Work instructions:
In the records below, find the line that contains "### Summary" and the line that contains "### Triggering the cameras". Set down exactly those lines and every line between them, and nothing more.

-- Opening Marker --

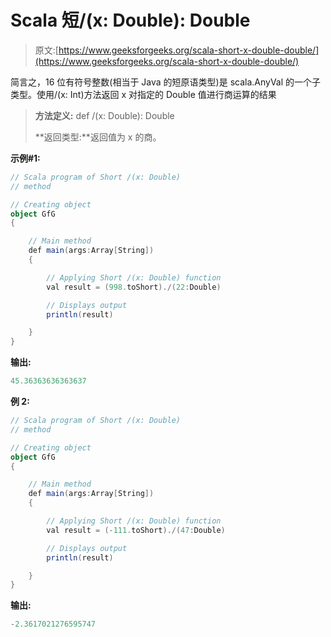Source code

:# Scala 短/(x: Double): Double

> 原文:[https://www.geeksforgeeks.org/scala-short-x-double-double/](https://www.geeksforgeeks.org/scala-short-x-double-double/)

简言之，16 位有符号整数(相当于 Java 的短原语类型)是 scala.AnyVal 的一个子类型。使用/(x: Int)方法返回 x 对指定的 Double 值进行商运算的结果

> **方法定义:** def /(x: Double): Double
> 
> **返回类型:**返回值为 x 的商。

**示例#1:**

```scala
// Scala program of Short /(x: Double) 
// method 

// Creating object 
object GfG 
{ 

    // Main method 
    def main(args:Array[String]) 
    { 

        // Applying Short /(x: Double) function 
        val result = (998.toShort)./(22:Double)

        // Displays output 
        println(result) 

    } 
} 
```

**输出:**

```scala
45.36363636363637

```

**例 2:**

```scala
// Scala program of Short /(x: Double) 
// method 

// Creating object 
object GfG 
{ 

    // Main method 
    def main(args:Array[String]) 
    { 

        // Applying Short /(x: Double) function 
        val result = (-111.toShort)./(47:Double)

        // Displays output 
        println(result) 

    } 
} 
```

**输出:**

```scala
-2.3617021276595747

```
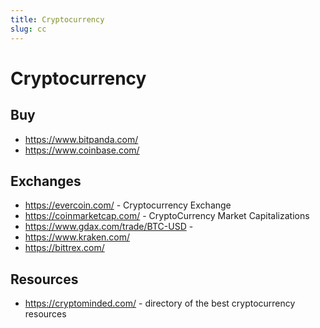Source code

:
 ```yaml
---
title: Cryptocurrency
slug: cc
---
```


# Cryptocurrency

## Buy

- https://www.bitpanda.com/
- https://www.coinbase.com/

## Exchanges

- https://evercoin.com/ - Cryptocurrency Exchange
- https://coinmarketcap.com/ - CryptoCurrency Market Capitalizations
- https://www.gdax.com/trade/BTC-USD - 
- https://www.kraken.com/
- https://bittrex.com/

## Resources

- https://cryptominded.com/ - directory of the best cryptocurrency resources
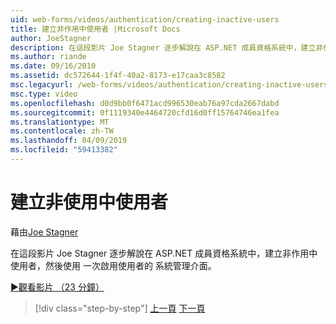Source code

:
 ```yaml
---
uid: web-forms/videos/authentication/creating-inactive-users
title: 建立非作用中使用者 |Microsoft Docs
author: JoeStagner
description: 在這段影片 Joe Stagner 逐步解說在 ASP.NET 成員資格系統中，建立非作用中使用者，然後使用 啟用使用者的 系統管理介面...
ms.author: riande
ms.date: 09/16/2010
ms.assetid: dc572644-1f4f-40a2-8173-e17caa3c8582
msc.legacyurl: /web-forms/videos/authentication/creating-inactive-users
msc.type: video
ms.openlocfilehash: d0d9bb0f6471acd996530eab76a97cda2667dabd
ms.sourcegitcommit: 0f1119340e4464720cfd16d0ff15764746ea1fea
ms.translationtype: MT
ms.contentlocale: zh-TW
ms.lasthandoff: 04/09/2019
ms.locfileid: "59413382"
---
```

# <a name="creating-inactive-users"></a>建立非使用中使用者

藉由[Joe Stagner](https://github.com/JoeStagner)

在這段影片 Joe Stagner 逐步解說在 ASP.NET 成員資格系統中，建立非作用中使用者，然後使用 一次啟用使用者的 系統管理介面。

[&#9654;觀看影片 （23 分鐘）](https://channel9.msdn.com/Blogs/ASP-NET-Site-Videos/creating-inactive-users)

> [!div class="step-by-step"]
> [上一頁](simple-web-service-authentication.md)
> [下一頁](sql-injection-defense.md)
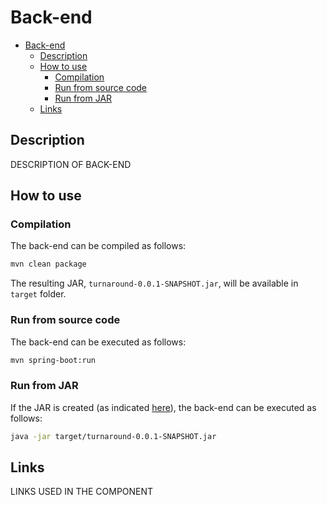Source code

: # Back-end

<!-- TOC depthfrom:2 -->

- [Back-end](#back-end)
  - [Description](#description)
  - [How to use](#how-to-use)
    - [Compilation](#compilation)
    - [Run from source code](#run-from-source-code)
    - [Run from JAR](#run-from-jar)
  - [Links](#links)

<!-- /TOC -->

## Description

DESCRIPTION OF BACK-END

## How to use

### Compilation

The back-end can be compiled as follows:
```sh
mvn clean package
```
The resulting JAR, `turnaround-0.0.1-SNAPSHOT.jar`, will be available in `target` folder.

### Run from source code

The back-end can be executed as follows:
```sh
mvn spring-boot:run
```

### Run from JAR

If the JAR is created (as indicated [here](#compilation)), the back-end can be executed as follows:
```sh
java -jar target/turnaround-0.0.1-SNAPSHOT.jar 
```

## Links

LINKS USED IN THE COMPONENT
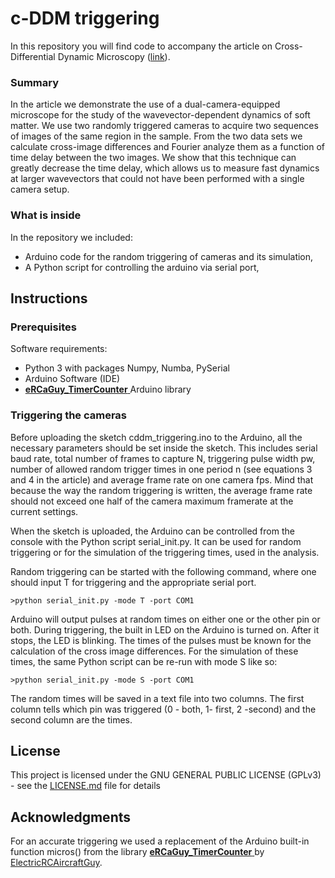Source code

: # c-DDM triggering

In this repository you will find code to accompany the article on Cross-Differential Dynamic Microscopy ([link](https://pubs.rsc.org/en/content/articlelanding/2019/sm/c9sm00121b#!divAbstract)). 

### Summary

In the article we demonstrate the use of a dual-camera-equipped microscope for the study of the wavevector-dependent dynamics of soft matter. We use two randomly triggered cameras to acquire two sequences of images of the same region in the sample. From the two data sets we calculate cross-image differences and Fourier analyze them as a function of time delay between the two images. We show that this technique can greatly decrease the time delay, which allows us to measure fast dynamics at larger wavevectors that could not have been performed with a single camera setup.

### What is inside

In the repository we included:
* Arduino code for the random triggering of cameras and its simulation,
* A Python script for controlling the arduino via serial port,

## Instructions

### Prerequisites

Software requirements:
* Python 3 with packages Numpy, Numba, PySerial
* Arduino Software (IDE)
* [**eRCaGuy_TimerCounter** ](https://github.com/ElectricRCAircraftGuy/eRCaGuy_TimerCounter) Arduino library

### Triggering the cameras

Before uploading the sketch cddm_triggering.ino to the Arduino, all the necessary parameters should be set inside the sketch. This includes serial baud rate, total number of frames to capture N, triggering pulse width pw, number of allowed random trigger times in one period n (see equations 3 and 4 in the article) and average frame rate on one camera fps. Mind that because the way the random triggering is written, the average frame rate should not exceed one half of the camera maximum framerate at the current settings.

When the sketch is uploaded, the Arduino can be controlled from the console with the Python script serial_init.py. It can be used for random triggering or for the simulation of the triggering times, used in the analysis. 

Random triggering can be started with the following command, where one should input T for triggering and the appropriate serial port.
```
>python serial_init.py -mode T -port COM1
```
Arduino will output pulses at random times on either one or the other pin or both. During triggering, the built in LED on the Arduino is turned on. After it stops, the LED is blinking. The times of the pulses must be known for the calculation of the cross image differences. For the simulation of these times, the same Python script can be re-run with mode S like so:
```
>python serial_init.py -mode S -port COM1
```
The random times will be saved in a text file into two columns. The first column tells which pin was triggered (0 - both, 1- first, 2 -second) and the second column are the times.


## License

This project is licensed under the  GNU GENERAL PUBLIC LICENSE (GPLv3) - see the [LICENSE.md](LICENSE.md) file for details

## Acknowledgments

For an accurate triggering we used a replacement of the Arduino built-in function micros() from the library [**eRCaGuy_TimerCounter** ](https://github.com/ElectricRCAircraftGuy/eRCaGuy_TimerCounter) by [ElectricRCAircraftGuy](https://github.com/ElectricRCAircraftGuy).
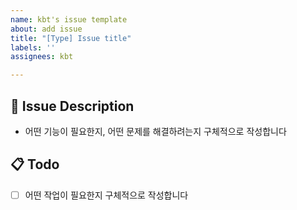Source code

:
 ```yaml
---
name: kbt's issue template
about: add issue
title: "[Type] Issue title"
labels: ''
assignees: kbt

---
```


## 🎯 Issue Description
- 어떤 기능이 필요한지, 어떤 문제를 해결하려는지 구체적으로 작성합니다


## 📋 Todo

- [ ] 어떤 작업이 필요한지 구체적으로 작성합니다
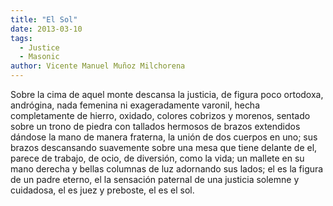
 ```yaml
---
title: "El Sol"
date: 2013-03-10
tags: 
  - Justice
  - Masonic
author: Vicente Manuel Muñoz Milchorena
---
```


Sobre la cima de aquel monte descansa la justicia, de figura poco ortodoxa, 
andrógina, nada femenina ni exageradamente varonil, hecha completamente de 
hierro, oxidado, colores cobrizos y morenos, sentado sobre un trono de piedra 
con tallados hermosos de brazos extendidos dándose la mano de manera fraterna, 
la unión de dos cuerpos en uno; sus brazos descansando suavemente sobre una 
mesa que tiene delante de el, parece de trabajo, de ocio, de diversión, como 
la vida; un mallete en su mano derecha y bellas columnas de luz adornando sus 
lados; el es la figura de un padre eterno, el la sensación paternal de una 
justicia solemne y cuidadosa, el es juez y preboste, el es el sol.
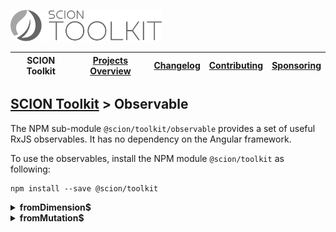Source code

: <a href="/README.md"><img src="/docs/branding/scion-toolkit.svg" height="50" alt="SCION Toolkit"></a>

| SCION Toolkit | [Projects Overview][menu-projects-overview] | [Changelog][menu-changelog] | [Contributing][menu-contributing] | [Sponsoring][menu-sponsoring] |  
| --- | --- | --- | --- | --- |

## [SCION Toolkit][menu-home] > Observable

The NPM sub-module `@scion/toolkit/observable` provides a set of useful RxJS observables. It has no dependency on the Angular framework.

To use the observables, install the NPM module `@scion/toolkit` as following:
 
```
npm install --save @scion/toolkit
```

<details>
  <summary><strong>fromDimension$</strong></summary>
  
Allows observing the dimension of an element. Upon subscription, it emits the element's dimension, and then continuously emits when the dimension of the element changes. It never completes.

```typescript
import { Dimension, fromDimension$ } from '@scion/toolkit/observable';

const element: HTMLElement = ...;
fromDimension$(element).subscribe((dimension: Dimension) => {   
 console.log(dimension);
});
```

By default, the Observable uses the native [`ResizeObserver`](https://wicg.github.io/ResizeObserver) if supported by the user agent, or falls back to listening for resize events on a hidden HTML `<object>` element. You can, however, override this strategy to never use the native `ResizeObserver` by setting the global flag `FromDimension.defaults.useNativeResizeObserver` to `false`, or override it locally by passing an options object when constructing the `Observable`.

> The HTML `<object>` element provides a nested browsing context with a separate window, allowing to listen for resize events natively.
The HTML `<object>` element is aligned with the target's bounds, thus requires the element to define a positioning context. If not positioned,
the element is changed to be positioned relative. The implementation is based on a blog post published in [`backalleycoder.com`](http://www.backalleycoder.com/2013/03/18/cross-browser-event-based-element-resize-detection/).

*Note:* Web Performance Working Group is working on a [W3C recommendation for natively observing changes to Element’s size](https://wicg.github.io/ResizeObserver/).
The Web API draft, however, is still work in progress and support limited to Google Chrome and Opera.

</details>
 
<details>
  <summary><strong>fromMutation$</strong></summary>

Allows watching for changes being made to the DOM tree of an HTML element. It never completes.

The Observable wraps a [`MutationObserver`](https://developer.mozilla.org/en-US/docs/Web/API/MutationObserver) to watch for changes being made to the DOM tree.
  
```typescript
import { fromMutation$ } from '@scion/toolkit/observable';

const element: HTMLElement = ...;
fromMutation$(element).subscribe((mutations: MutationRecord[]) => {
 console.log(mutations);
});
```

When constructing the Observable, you can pass a `MutationObserverInit` options object to control which attributes or events to observe. See https://developer.mozilla.org/en-US/docs/Web/API/MutationObserverInit for more information.

</details> 
 

[menu-home]: /README.md
[menu-projects-overview]: /docs/site/projects-overview.md
[menu-changelog]: /docs/site/changelog/changelog.md
[menu-contributing]: /CONTRIBUTING.md
[menu-sponsoring]: /docs/site/sponsoring.md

-- Closing Marker --

The answer:
### Summary

In the article we demonstrate the use of a dual-camera-equipped microscope for the study of the wavevector-dependent dynamics of soft matter. We use two randomly triggered cameras to acquire two sequences of images of the same region in the sample. From the two data sets we calculate cross-image differences and Fourier analyze them as a function of time delay between the two images. We show that this technique can greatly decrease the time delay, which allows us to measure fast dynamics at larger wavevectors that could not have been performed with a single camera setup.

### What is inside

In the repository we included:
* Arduino code for the random triggering of cameras and its simulation,
* A Python script for controlling the arduino via serial port,

## Instructions

### Prerequisites

Software requirements:
* Python 3 with packages Numpy, Numba, PySerial
* Arduino Software (IDE)
* [**eRCaGuy_TimerCounter** ](https://github.com/ElectricRCAircraftGuy/eRCaGuy_TimerCounter) Arduino library

### Triggering the cameras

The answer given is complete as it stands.